Por que achamos que magreza = beleza?
A preocupação com o ponteiro da balança está longe de ser
apenas uma preocupação com a saúde. Essa neura com o peso não vem dos tempos
mais remotos. Basta espiar as obras de arte dos séculos passados e ver que a
figura feminina idealizada ali concentrava mais gordura do que as top models de
hoje. O quadril largo, as coxas generosas, o rosto mais cheiinho eram traços pra
lá de valorizados nas musas - o que você pode conferir na obra abaixo, As Três
Graças, de Peter Paul Rubens, feita em 1635. Ainda que o padrão em si tenha
mudado pra valer, a lógica por trás dele permanece. "Os padrões que
aparecem ao longo da História são, como regra, acessíveis a poucos",
aponta a psicóloga Joana de Vilhena Novaes, Coordenadora do Núcleo de Doenças
da Beleza e representante da Fundação Dove para a Autoestima no Brasil. Quando
fazer as três refeições básicas diariamente era um luxo e morrer de fome era um
destino comum para as pessoas, a gordura alcançava status de privilégio. Agora,
já que temos mais comida à disposição, mais jeitos de conservá-la e nossos
armários ficam carregados de biscoitos, salgadinhos e similares, comer é fácil.

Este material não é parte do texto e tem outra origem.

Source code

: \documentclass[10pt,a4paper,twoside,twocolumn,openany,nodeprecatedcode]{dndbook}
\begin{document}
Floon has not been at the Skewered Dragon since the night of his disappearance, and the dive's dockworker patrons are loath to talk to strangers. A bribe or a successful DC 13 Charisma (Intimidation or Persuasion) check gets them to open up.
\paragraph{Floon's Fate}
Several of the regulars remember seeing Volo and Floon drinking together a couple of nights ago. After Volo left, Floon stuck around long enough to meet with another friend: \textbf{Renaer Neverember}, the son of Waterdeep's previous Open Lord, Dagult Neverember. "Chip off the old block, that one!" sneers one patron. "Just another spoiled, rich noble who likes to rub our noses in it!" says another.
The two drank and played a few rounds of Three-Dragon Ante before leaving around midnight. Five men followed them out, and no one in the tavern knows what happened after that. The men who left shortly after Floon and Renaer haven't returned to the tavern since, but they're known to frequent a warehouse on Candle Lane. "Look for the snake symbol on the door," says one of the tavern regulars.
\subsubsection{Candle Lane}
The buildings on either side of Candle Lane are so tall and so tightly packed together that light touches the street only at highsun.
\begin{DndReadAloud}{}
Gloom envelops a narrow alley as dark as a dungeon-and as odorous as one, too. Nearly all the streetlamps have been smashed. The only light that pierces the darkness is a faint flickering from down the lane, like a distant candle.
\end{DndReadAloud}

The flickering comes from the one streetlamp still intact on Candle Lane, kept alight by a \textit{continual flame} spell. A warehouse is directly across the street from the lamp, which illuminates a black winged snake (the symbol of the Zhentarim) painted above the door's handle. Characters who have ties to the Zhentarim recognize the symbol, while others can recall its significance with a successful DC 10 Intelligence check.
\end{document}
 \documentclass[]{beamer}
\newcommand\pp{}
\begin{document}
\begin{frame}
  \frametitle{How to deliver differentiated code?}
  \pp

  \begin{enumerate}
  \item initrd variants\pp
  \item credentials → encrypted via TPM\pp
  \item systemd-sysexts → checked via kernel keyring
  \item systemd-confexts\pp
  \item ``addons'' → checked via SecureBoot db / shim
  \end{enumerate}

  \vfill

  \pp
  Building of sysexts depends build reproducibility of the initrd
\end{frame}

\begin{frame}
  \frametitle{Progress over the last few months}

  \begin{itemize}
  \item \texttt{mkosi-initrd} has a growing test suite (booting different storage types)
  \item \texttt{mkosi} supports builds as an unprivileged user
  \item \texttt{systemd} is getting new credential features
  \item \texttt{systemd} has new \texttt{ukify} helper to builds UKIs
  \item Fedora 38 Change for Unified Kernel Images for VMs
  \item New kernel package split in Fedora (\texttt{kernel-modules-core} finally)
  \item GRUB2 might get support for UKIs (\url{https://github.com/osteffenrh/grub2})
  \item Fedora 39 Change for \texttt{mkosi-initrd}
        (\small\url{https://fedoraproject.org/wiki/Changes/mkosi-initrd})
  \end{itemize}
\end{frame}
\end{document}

Portanto, não é de estranhar que as modelos extremamente magras sejam colocadas
em um pedestal. É mais difícil ser muito magra com tantas calorias à
disposição. O corpo magro e jovem também exige cada vez mais procedimentos
estéticos e cirurgias para atingir a dita "perfeição" - ou, pra ser
mais direto, exige grana, que vira mais um obstáculo. Imagina só o dinheiro
necessário para bancar o 1,5 milhão de cirurgias plásticas realizadas
anualmente só no Brasil, de acordo com a Sociedade Internacional de Cirurgia
Plástica e Estética.
Mas não é essa a única explicação que surgiu para a mudança
nos padrões. Uma delas veio do livro O Mito da Beleza, da jornalista americana
Naomi Wolf, publicado na década de 90. A sacada dessa publicação foi relacionar
o novo modelo com a emancipação das mulheres, quando tantas delas assumiram
postos de trabalho e quando seus direitos passaram a ser assegurados. Em poucas
palavras, Naomi defende que há mecanismos que dominam a mulher na sociedade -
e, depois de se libertar de um deles, surgiu outro, o tal mito da beleza. E daí
viriam os sacrifícios todos, as dietas malucas, as técnicas cirúrgicas
incrementadas a cada mês - justamente porque a sociedade passou a pregar que os
malabarismos eram necessários para que as mulheres fossem aceitas. E os dados
trazidos pela autora assustam, já que demonstram como, pouco a pouco, o
problema avançou e tomou forma. As modelos passaram a ser 23% mais magras do
que uma mulher padrão (e não mais 8%, como costumava ser, com as moças mais
cheinhas). De 1966 e 1969, a porcentagem de alunas que se consideravam gordas
saltou de 50 para 80%. Com a onda de dieta ganhando força, Naomi Wolf comparou
as calorias que "deveriam" ser ingeridas para alcançar o corpo
perfeito - 800, 1000 calorias diariamente. Para ter uma ideia, no gueto de
Lodz, em 1941, em pleno nazismo, os judeus se alimentavam de rações que tinham
de 500 a 1200 calorias por dia. Não é à toa que chegamos a extremos de magreza
por aí.
Hoje, só no Brasil, um terço das meninas que estão no 9º ano
do Ensino Fundamental já se preocupam com o peso, de acordo com uma pesquisa de
2013 do IBGE. A nível global, a probabilidade de que uma moça com idade entre
15 e 24 anos morra em decorrência de anorexia é 12 vezes maior que por qualquer
outra causa. O Journal of the American Academy of Child and Adolescent
Psychiatry constatou que cerca de 60% das alunas no ensino médio já fazem
dieta. A preocupação com a balança chega a atingir meninas com 5 anos de idade.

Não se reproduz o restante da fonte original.